Мощно звучит: Пряслины – точно колокол гудит.
Он и гудит, впрочем, идёт война, разрушающая воздух жизни и созидания, идёт война, и жизнь северного села подчинена усложнённым условиях, навязанным ею.
…ранение было тяжёлым, но Абрамов выжил: чтобы живописать жизнь, пропущенную через призмы опыта и дара.
После госпиталя, летом 1942 года во время отпуска по ранению он оказался в родном краю: и то, как мощно и трудно пришлось бороться крестьянам, крест гнетёт, за урожай, запомнил на всю жизнь.
Книга сложилась позже: первая книга Абрамова «Братья и сёстры», ставшая началом тетралогии о носителях мощной фамилии – Пряслины.
Кругло ложились фразы.
Деревенская жизнь мнилась внешне простой, внутренне наполненная такою сложностью, что густота плазмы её широко заполняла страницы конфликтами, трудом и радостью, всей симфонией бытия.
…в бывшей церкви клуб, собрание стихийно; этапы крестьянской работы будут показаны поэтапно, и правда выступает отдельной героиней…
Интересно, как – от книги к книге язык густел, словно лава застывала, и теперь орнаменты её созидают хребтообразный метафизический узор.
Язык романа «Дом» отличен от языка «Братьев и сестёр», хотя это – абрамовский язык, со всеми его характерностями, с хлебностью его и своеобразной поэтичностью.
Даже – пафосностью.
Хотя философский пафос книг Абрамова – единство народа: оно и само гудит порой, как колокол: сложное и тяжёлое, земляное.
Самый семейный роман – «Дом».
Пряслины – с характерами и сутью понимания бытия – раскрываются внутри «Дома»…
А – колхозники пьют.
Да, пьют, без сладкого этого яда забвения невозможно выдерживать будет пуды жизни.
Абрамов далёк от идеализации.
Он жёсток, хотя и нежен: ведь речь о семье, а тут объединение нежностью незримо и обязательно.
Судьба калила Михаила Пряслина: горяч, за правду стоит, как понимает.
Открестится от сестры, посчитав – опозорила.
Рано и со статьёй выступил Абрамов – против лакировки деревни; боец был вообще – и за столом, и в жизни; и исследования свои о литературе писал – на хорошем темпераменте, сильно, никогда не играя.

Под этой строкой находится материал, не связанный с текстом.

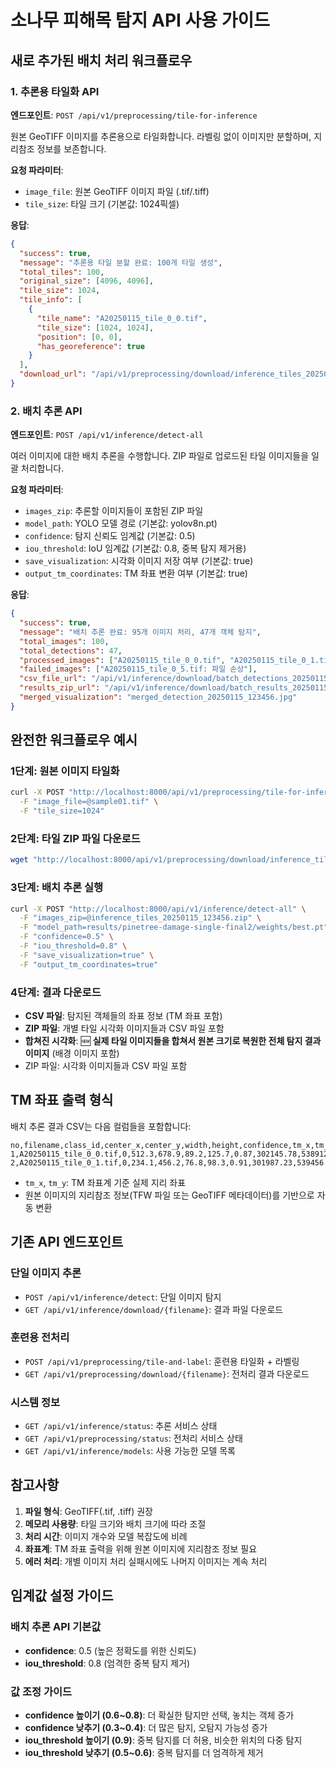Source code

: # 소나무 피해목 탐지 API 사용 가이드

## 새로 추가된 배치 처리 워크플로우

### 1. 추론용 타일화 API

**엔드포인트**: `POST /api/v1/preprocessing/tile-for-inference`

원본 GeoTIFF 이미지를 추론용으로 타일화합니다. 라벨링 없이 이미지만 분할하며, 지리참조 정보를 보존합니다.

**요청 파라미터**:
- `image_file`: 원본 GeoTIFF 이미지 파일 (.tif/.tiff)
- `tile_size`: 타일 크기 (기본값: 1024픽셀)

**응답**:
```json
{
  "success": true,
  "message": "추론용 타일 분할 완료: 100개 타일 생성",
  "total_tiles": 100,
  "original_size": [4096, 4096],
  "tile_size": 1024,
  "tile_info": [
    {
      "tile_name": "A20250115_tile_0_0.tif",
      "tile_size": [1024, 1024],
      "position": [0, 0],
      "has_georeference": true
    }
  ],
  "download_url": "/api/v1/preprocessing/download/inference_tiles_20250115_123456.zip"
}
```

### 2. 배치 추론 API

**엔드포인트**: `POST /api/v1/inference/detect-all`

여러 이미지에 대한 배치 추론을 수행합니다. ZIP 파일로 업로드된 타일 이미지들을 일괄 처리합니다.

**요청 파라미터**:
- `images_zip`: 추론할 이미지들이 포함된 ZIP 파일
- `model_path`: YOLO 모델 경로 (기본값: yolov8n.pt)
- `confidence`: 탐지 신뢰도 임계값 (기본값: 0.5)
- `iou_threshold`: IoU 임계값 (기본값: 0.8, 중복 탐지 제거용)
- `save_visualization`: 시각화 이미지 저장 여부 (기본값: true)
- `output_tm_coordinates`: TM 좌표 변환 여부 (기본값: true)

**응답**:
```json
{
  "success": true,
  "message": "배치 추론 완료: 95개 이미지 처리, 47개 객체 탐지",
  "total_images": 100,
  "total_detections": 47,
  "processed_images": ["A20250115_tile_0_0.tif", "A20250115_tile_0_1.tif"],
  "failed_images": ["A20250115_tile_0_5.tif: 파일 손상"],
  "csv_file_url": "/api/v1/inference/download/batch_detections_20250115_123456.csv",
  "results_zip_url": "/api/v1/inference/download/batch_results_20250115_123456.zip",
  "merged_visualization": "merged_detection_20250115_123456.jpg"
}
```

## 완전한 워크플로우 예시

### 1단계: 원본 이미지 타일화
```bash
curl -X POST "http://localhost:8000/api/v1/preprocessing/tile-for-inference" \
  -F "image_file=@sample01.tif" \
  -F "tile_size=1024"
```

### 2단계: 타일 ZIP 파일 다운로드
```bash
wget "http://localhost:8000/api/v1/preprocessing/download/inference_tiles_20250115_123456.zip"
```

### 3단계: 배치 추론 실행
```bash
curl -X POST "http://localhost:8000/api/v1/inference/detect-all" \
  -F "images_zip=@inference_tiles_20250115_123456.zip" \
  -F "model_path=results/pinetree-damage-single-final2/weights/best.pt" \
  -F "confidence=0.5" \
  -F "iou_threshold=0.8" \
  -F "save_visualization=true" \
  -F "output_tm_coordinates=true"
```

### 4단계: 결과 다운로드
- **CSV 파일**: 탐지된 객체들의 좌표 정보 (TM 좌표 포함)
- **ZIP 파일**: 개별 타일 시각화 이미지들과 CSV 파일 포함
- **합쳐진 시각화**: 🆕 **실제 타일 이미지들을 합쳐서 원본 크기로 복원한 전체 탐지 결과 이미지** (배경 이미지 포함)
- ZIP 파일: 시각화 이미지들과 CSV 파일 포함

## TM 좌표 출력 형식

배치 추론 결과 CSV는 다음 컬럼들을 포함합니다:

```csv
no,filename,class_id,center_x,center_y,width,height,confidence,tm_x,tm_y
1,A20250115_tile_0_0.tif,0,512.3,678.9,89.2,125.7,0.87,302145.78,538912.34
2,A20250115_tile_0_1.tif,0,234.1,456.2,76.8,98.3,0.91,301987.23,539456.12
```

- `tm_x`, `tm_y`: TM 좌표계 기준 실제 지리 좌표
- 원본 이미지의 지리참조 정보(TFW 파일 또는 GeoTIFF 메타데이터)를 기반으로 자동 변환

## 기존 API 엔드포인트

### 단일 이미지 추론
- `POST /api/v1/inference/detect`: 단일 이미지 탐지
- `GET /api/v1/inference/download/{filename}`: 결과 파일 다운로드

### 훈련용 전처리
- `POST /api/v1/preprocessing/tile-and-label`: 훈련용 타일화 + 라벨링
- `GET /api/v1/preprocessing/download/{filename}`: 전처리 결과 다운로드

### 시스템 정보
- `GET /api/v1/inference/status`: 추론 서비스 상태
- `GET /api/v1/preprocessing/status`: 전처리 서비스 상태
- `GET /api/v1/inference/models`: 사용 가능한 모델 목록

## 참고사항

1. **파일 형식**: GeoTIFF(.tif, .tiff) 권장
2. **메모리 사용량**: 타일 크기와 배치 크기에 따라 조절
3. **처리 시간**: 이미지 개수와 모델 복잡도에 비례
4. **좌표계**: TM 좌표 출력을 위해 원본 이미지에 지리참조 정보 필요
5. **에러 처리**: 개별 이미지 처리 실패시에도 나머지 이미지는 계속 처리

## 임계값 설정 가이드

### 배치 추론 API 기본값
- **confidence**: 0.5 (높은 정확도를 위한 신뢰도)
- **iou_threshold**: 0.8 (엄격한 중복 탐지 제거)

### 값 조정 가이드
- **confidence 높이기 (0.6~0.8)**: 더 확실한 탐지만 선택, 놓치는 객체 증가
- **confidence 낮추기 (0.3~0.4)**: 더 많은 탐지, 오탐지 가능성 증가
- **iou_threshold 높이기 (0.9)**: 중복 탐지를 더 허용, 비슷한 위치의 다중 탐지
- **iou_threshold 낮추기 (0.5~0.6)**: 중복 탐지를 더 엄격하게 제거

Насколько жизнь всерьёз – знал.
А – деревню чувствовал так, что вибрировала постоянно раскалённая нить совести, и нежность проходила по ней током.
«Пелагея».
«Безотцовщина».
«Деревянные кони»…
Тёртые тома его сложились в своеобразный свод: от земли до небес, и тайное тепло, овевающее книги Абрамова, словно свидетельствует о скрытой религиозности, представленной ощущением вечности.